Your job with the data below is to output exactly the lines from the one holding "for Business (files)</span></span>" down to the one holding "Security DLP policies</span></span>", both included, and no others.

(Items listed in a dataset)
********

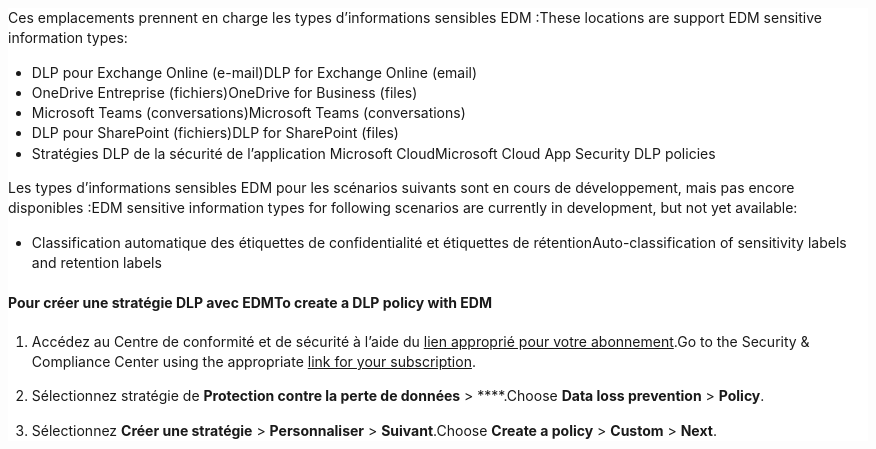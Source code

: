 <span data-ttu-id="f2f62-394">Ces emplacements prennent en charge les types d’informations sensibles EDM :</span><span class="sxs-lookup"><span data-stu-id="f2f62-394">These locations are support EDM sensitive information types:</span></span>

- <span data-ttu-id="f2f62-395">DLP pour Exchange Online (e-mail)</span><span class="sxs-lookup"><span data-stu-id="f2f62-395">DLP for Exchange Online (email)</span></span>
- <span data-ttu-id="f2f62-396">OneDrive Entreprise (fichiers)</span><span class="sxs-lookup"><span data-stu-id="f2f62-396">OneDrive for Business (files)</span></span>
- <span data-ttu-id="f2f62-397">Microsoft Teams (conversations)</span><span class="sxs-lookup"><span data-stu-id="f2f62-397">Microsoft Teams (conversations)</span></span>
- <span data-ttu-id="f2f62-398">DLP pour SharePoint (fichiers)</span><span class="sxs-lookup"><span data-stu-id="f2f62-398">DLP for SharePoint (files)</span></span>
- <span data-ttu-id="f2f62-399">Stratégies DLP de la sécurité de l’application Microsoft Cloud</span><span class="sxs-lookup"><span data-stu-id="f2f62-399">Microsoft Cloud App Security DLP policies</span></span>

<span data-ttu-id="f2f62-400">Les types d’informations sensibles EDM pour les scénarios suivants sont en cours de développement, mais pas encore disponibles :</span><span class="sxs-lookup"><span data-stu-id="f2f62-400">EDM sensitive information types for following scenarios are currently in development, but not yet available:</span></span>

- <span data-ttu-id="f2f62-401">Classification automatique des étiquettes de confidentialité et étiquettes de rétention</span><span class="sxs-lookup"><span data-stu-id="f2f62-401">Auto-classification of sensitivity labels and retention labels</span></span>

#### <a name="to-create-a-dlp-policy-with-edm"></a><span data-ttu-id="f2f62-402">Pour créer une stratégie DLP avec EDM</span><span class="sxs-lookup"><span data-stu-id="f2f62-402">To create a DLP policy with EDM</span></span>

1. <span data-ttu-id="f2f62-403">Accédez au Centre de conformité et de sécurité à l’aide du [lien approprié pour votre abonnement](#portal-links-for-your-subscription).</span><span class="sxs-lookup"><span data-stu-id="f2f62-403">Go to the Security & Compliance Center using the appropriate [link for your subscription](#portal-links-for-your-subscription).</span></span>

2. <span data-ttu-id="f2f62-404">Sélectionnez stratégie de **Protection contre la perte de données** \> \*\*\*\*.</span><span class="sxs-lookup"><span data-stu-id="f2f62-404">Choose **Data loss prevention** \> **Policy**.</span></span>

3. <span data-ttu-id="f2f62-405">Sélectionnez **Créer une stratégie** \> **Personnaliser** \> **Suivant**.</span><span class="sxs-lookup"><span data-stu-id="f2f62-405">Choose **Create a policy** \> **Custom** \> **Next**.</span></span>

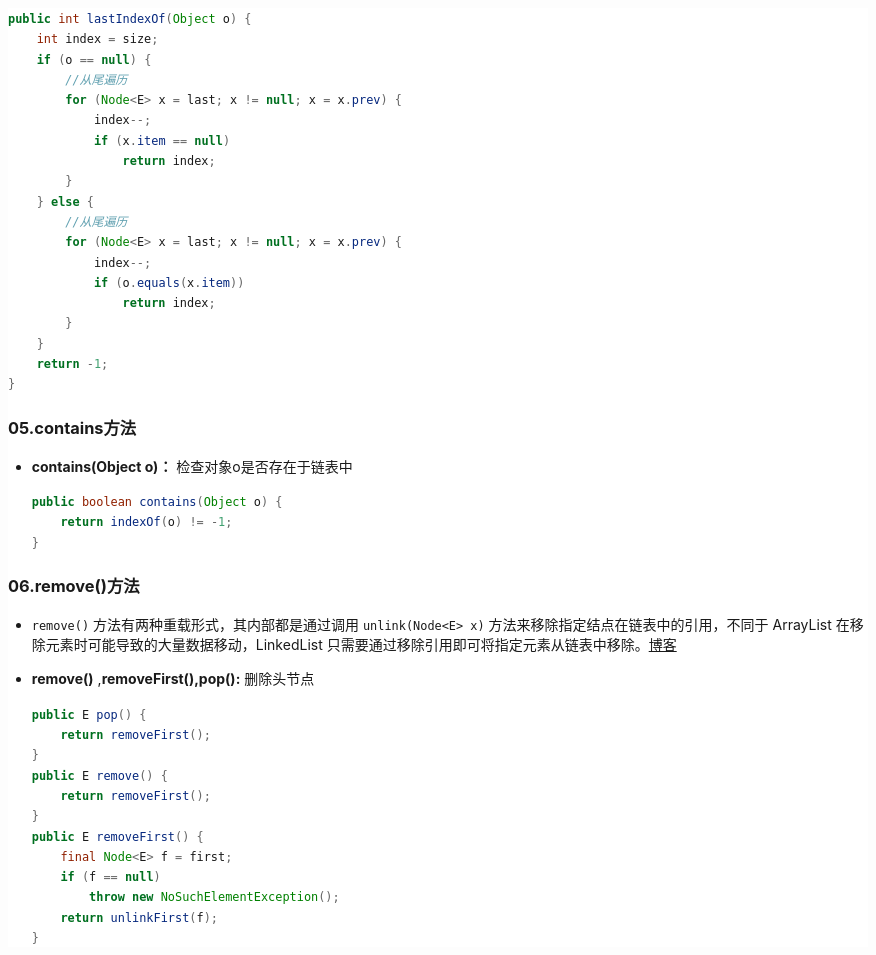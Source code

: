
   ```java
  public int lastIndexOf(Object o) {
      int index = size;
      if (o == null) {
          //从尾遍历
          for (Node<E> x = last; x != null; x = x.prev) {
              index--;
              if (x.item == null)
                  return index;
          }
      } else {
          //从尾遍历
          for (Node<E> x = last; x != null; x = x.prev) {
              index--;
              if (o.equals(x.item))
                  return index;
          }
      }
      return -1;
  }
  ```

### 05.contains方法

- **contains(Object o)：** 检查对象o是否存在于链表中
  
  ```java
  public boolean contains(Object o) {
      return indexOf(o) != -1;
  }
  ```

### 06.remove()方法

- `remove()` 方法有两种重载形式，其内部都是通过调用 `unlink(Node<E> x)` 方法来移除指定结点在链表中的引用，不同于 ArrayList 在移除元素时可能导致的大量数据移动，LinkedList 只需要通过移除引用即可将指定元素从链表中移除。[博客](https://github.com/yangchong211/YCBlogs)

- **remove()** ,**removeFirst(),pop():** 删除头节点
  
  ```java
  public E pop() {
      return removeFirst();
  }
  public E remove() {
      return removeFirst();
  }
  public E removeFirst() {
      final Node<E> f = first;
      if (f == null)
          throw new NoSuchElementException();
      return unlinkFirst(f);
  }
  ```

********

■ OUTPUT OF THE EXERCISE
- <span data-ttu-id="f2f62-396">OneDrive Entreprise (fichiers)</span><span class="sxs-lookup"><span data-stu-id="f2f62-396">OneDrive for Business (files)</span></span>
- <span data-ttu-id="f2f62-397">Microsoft Teams (conversations)</span><span class="sxs-lookup"><span data-stu-id="f2f62-397">Microsoft Teams (conversations)</span></span>
- <span data-ttu-id="f2f62-398">DLP pour SharePoint (fichiers)</span><span class="sxs-lookup"><span data-stu-id="f2f62-398">DLP for SharePoint (files)</span></span>
- <span data-ttu-id="f2f62-399">Stratégies DLP de la sécurité de l’application Microsoft Cloud</span><span class="sxs-lookup"><span data-stu-id="f2f62-399">Microsoft Cloud App Security DLP policies</span></span>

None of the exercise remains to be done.